#1

1. Here are the questions from the adverb placement grammar tool with some answers I had in mind:

1. Describe concisely the possibilities for adverb placement allowed by this grammar tool. Are any of the allowed strings ungrammatical in English?

Adverbs can be left adjoined to either V' or I'. No right adjunction of adverbs is permitted by the tool. The adverbs always and carefully adjoin freely to both V' and I' but completely adjoins only to a V' whose head is a main verb (FINISH) but not when the head of V' is an auxiliary (HAVE). More than one adverb can adjoin above the same head, yielding sentences like:

  1. John has always carefully finished the work.
  2. John has carefully always finished the work.
  3. John has always completely finished the work.

But since the adverb order is free, the following ungrammatical string is also generated:

*John has completely always finished the work.

When an adverb is adjoined to the V' of the main verb and that verb moves (using G1) the resultant string is also ungrammatical:

*John finished always the work.

2. How do grammar options G1, G2, and G3 differ? G1 allows raising of both the main verb and the auxiliary; G2 allows only lowering of tense onto both the main verb and the auxiliary; G3 allows only raising of the auxiliary verb and lowering of tense onto the main verb. With the free word will in I, no raising or lowering is allowed.

3. Looking only at the variant forms generated by this grammar, is there evidence that English sometimes exhibits verb-movement to I?

There is no such evidence. Evidence of V-to-I movement based on adverb placement (as opposed to negation or question formation) appears when an adverb modifying a verb phrase or sentence occurs between a verb and its complement.
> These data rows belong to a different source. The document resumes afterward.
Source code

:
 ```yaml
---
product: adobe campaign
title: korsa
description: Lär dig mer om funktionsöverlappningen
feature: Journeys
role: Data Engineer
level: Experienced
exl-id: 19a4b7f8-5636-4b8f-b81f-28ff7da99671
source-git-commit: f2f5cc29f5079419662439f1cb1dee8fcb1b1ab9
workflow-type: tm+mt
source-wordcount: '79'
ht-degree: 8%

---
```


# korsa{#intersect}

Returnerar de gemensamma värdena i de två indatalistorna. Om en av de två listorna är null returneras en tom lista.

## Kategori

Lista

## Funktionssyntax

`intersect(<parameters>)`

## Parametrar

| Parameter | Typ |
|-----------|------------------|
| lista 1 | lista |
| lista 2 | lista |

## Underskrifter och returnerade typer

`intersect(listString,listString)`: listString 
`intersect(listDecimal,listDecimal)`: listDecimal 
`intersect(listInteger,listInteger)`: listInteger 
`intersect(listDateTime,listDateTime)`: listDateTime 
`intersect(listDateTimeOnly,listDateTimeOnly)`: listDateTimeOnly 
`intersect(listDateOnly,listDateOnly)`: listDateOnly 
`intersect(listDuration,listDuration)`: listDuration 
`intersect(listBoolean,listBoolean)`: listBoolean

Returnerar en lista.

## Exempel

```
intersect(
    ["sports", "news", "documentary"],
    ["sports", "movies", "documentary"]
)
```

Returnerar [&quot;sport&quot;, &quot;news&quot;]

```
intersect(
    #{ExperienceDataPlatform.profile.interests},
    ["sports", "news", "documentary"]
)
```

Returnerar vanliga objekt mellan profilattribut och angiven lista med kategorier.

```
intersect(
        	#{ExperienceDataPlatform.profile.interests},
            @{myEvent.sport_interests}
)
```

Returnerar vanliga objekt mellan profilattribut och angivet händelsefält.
This happens in American English only with the copula, as in:

John is always sad/the worst player.

In British English we also have this order with have used as a main verb:

John has always a good deal to contribute.

Because the grammar tool doesn't contain the copula or main verb have, this evidence is not within its scope.
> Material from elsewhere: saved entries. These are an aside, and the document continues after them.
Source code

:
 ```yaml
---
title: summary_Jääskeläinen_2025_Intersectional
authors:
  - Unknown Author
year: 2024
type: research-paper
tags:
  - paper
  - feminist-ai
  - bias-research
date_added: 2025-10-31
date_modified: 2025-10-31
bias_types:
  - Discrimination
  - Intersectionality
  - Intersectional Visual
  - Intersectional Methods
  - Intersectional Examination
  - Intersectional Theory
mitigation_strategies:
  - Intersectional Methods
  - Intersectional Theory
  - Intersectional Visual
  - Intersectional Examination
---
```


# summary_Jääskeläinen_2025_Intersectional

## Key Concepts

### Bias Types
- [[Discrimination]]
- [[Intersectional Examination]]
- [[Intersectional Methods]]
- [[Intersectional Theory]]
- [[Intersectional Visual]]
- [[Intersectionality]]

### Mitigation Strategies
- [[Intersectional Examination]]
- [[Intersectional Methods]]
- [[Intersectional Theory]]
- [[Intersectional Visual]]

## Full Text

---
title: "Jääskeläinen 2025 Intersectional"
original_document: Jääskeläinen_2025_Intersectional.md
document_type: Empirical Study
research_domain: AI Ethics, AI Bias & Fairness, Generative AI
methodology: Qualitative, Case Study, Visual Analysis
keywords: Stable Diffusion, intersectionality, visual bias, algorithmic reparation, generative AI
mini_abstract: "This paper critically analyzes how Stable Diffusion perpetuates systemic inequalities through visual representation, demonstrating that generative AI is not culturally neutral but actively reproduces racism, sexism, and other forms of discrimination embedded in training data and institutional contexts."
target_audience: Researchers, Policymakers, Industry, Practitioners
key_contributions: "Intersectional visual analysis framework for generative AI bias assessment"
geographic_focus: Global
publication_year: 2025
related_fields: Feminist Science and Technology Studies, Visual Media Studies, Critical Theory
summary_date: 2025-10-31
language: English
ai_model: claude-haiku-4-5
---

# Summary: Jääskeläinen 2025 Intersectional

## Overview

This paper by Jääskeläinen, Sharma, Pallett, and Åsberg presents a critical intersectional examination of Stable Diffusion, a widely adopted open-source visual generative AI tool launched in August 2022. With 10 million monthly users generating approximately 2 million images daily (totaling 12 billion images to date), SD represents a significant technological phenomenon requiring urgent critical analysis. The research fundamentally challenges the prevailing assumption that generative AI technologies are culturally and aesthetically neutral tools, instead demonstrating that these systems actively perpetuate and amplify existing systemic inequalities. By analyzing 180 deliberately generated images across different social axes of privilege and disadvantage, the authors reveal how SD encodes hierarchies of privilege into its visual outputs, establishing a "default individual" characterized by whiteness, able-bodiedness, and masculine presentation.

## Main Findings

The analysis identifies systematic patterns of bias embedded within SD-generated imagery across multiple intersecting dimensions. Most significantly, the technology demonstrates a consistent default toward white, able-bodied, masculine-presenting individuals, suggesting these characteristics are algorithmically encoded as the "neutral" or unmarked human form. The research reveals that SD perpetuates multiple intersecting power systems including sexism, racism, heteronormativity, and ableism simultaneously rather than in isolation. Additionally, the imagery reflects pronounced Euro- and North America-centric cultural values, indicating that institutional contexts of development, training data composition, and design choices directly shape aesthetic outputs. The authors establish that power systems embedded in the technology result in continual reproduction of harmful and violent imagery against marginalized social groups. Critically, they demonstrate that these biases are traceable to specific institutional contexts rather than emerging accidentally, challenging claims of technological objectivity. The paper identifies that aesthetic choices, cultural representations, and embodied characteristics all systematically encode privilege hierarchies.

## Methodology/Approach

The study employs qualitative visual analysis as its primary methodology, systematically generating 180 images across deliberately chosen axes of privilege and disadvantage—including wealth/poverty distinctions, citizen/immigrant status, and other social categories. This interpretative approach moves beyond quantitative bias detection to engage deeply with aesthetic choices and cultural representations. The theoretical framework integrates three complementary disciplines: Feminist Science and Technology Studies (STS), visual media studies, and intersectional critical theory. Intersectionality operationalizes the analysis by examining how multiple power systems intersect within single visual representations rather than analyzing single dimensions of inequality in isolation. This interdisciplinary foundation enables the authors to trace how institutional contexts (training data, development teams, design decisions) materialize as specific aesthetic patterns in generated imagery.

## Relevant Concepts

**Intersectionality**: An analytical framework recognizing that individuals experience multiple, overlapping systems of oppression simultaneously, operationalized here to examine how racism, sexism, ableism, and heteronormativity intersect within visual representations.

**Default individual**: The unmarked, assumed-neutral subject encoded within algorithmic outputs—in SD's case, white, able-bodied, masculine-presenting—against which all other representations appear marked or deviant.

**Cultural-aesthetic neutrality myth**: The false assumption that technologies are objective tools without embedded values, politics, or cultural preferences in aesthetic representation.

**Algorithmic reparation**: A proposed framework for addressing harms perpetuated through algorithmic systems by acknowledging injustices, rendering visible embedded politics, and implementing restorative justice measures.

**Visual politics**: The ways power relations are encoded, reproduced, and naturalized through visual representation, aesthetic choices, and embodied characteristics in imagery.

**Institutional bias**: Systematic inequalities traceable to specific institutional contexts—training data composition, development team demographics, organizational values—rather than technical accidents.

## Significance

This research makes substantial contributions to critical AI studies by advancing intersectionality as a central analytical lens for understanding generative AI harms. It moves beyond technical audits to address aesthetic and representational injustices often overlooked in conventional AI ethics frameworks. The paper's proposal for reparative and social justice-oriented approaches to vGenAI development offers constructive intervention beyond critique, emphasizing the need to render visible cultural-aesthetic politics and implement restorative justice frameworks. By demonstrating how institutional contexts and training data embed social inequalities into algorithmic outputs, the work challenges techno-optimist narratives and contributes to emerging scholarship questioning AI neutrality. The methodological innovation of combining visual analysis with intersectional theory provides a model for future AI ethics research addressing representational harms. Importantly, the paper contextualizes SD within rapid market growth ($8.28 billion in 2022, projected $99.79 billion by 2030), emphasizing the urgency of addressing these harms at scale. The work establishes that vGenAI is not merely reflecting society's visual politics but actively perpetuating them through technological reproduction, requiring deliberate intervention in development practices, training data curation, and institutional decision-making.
When an adverb appears between an auxiliary verb and a main verb, this can either be due to adjunction of the adverb to the auxiliary's V' followed by movement of the auxiliary over the adverb to I or be due to adjunction of the adverb to the main verb's V'. Hence, such sentences do not provide evidence for verb movement.

4. Looking only at the variant forms generated by this grammar, is there evidence that English does not have the movement option specified by G2? Again no. G2 allows only lowering, which means that any adverb adjoined to the V' of a verb will appear to its left. When the adverb appears to the right of a verb, that might be evidence for raising but in the cases that can be constructed with the grammar tool, the relevant verb is always an auxiliary so that the same word order can be produced by adjoining the adverb to the V' of the main verb.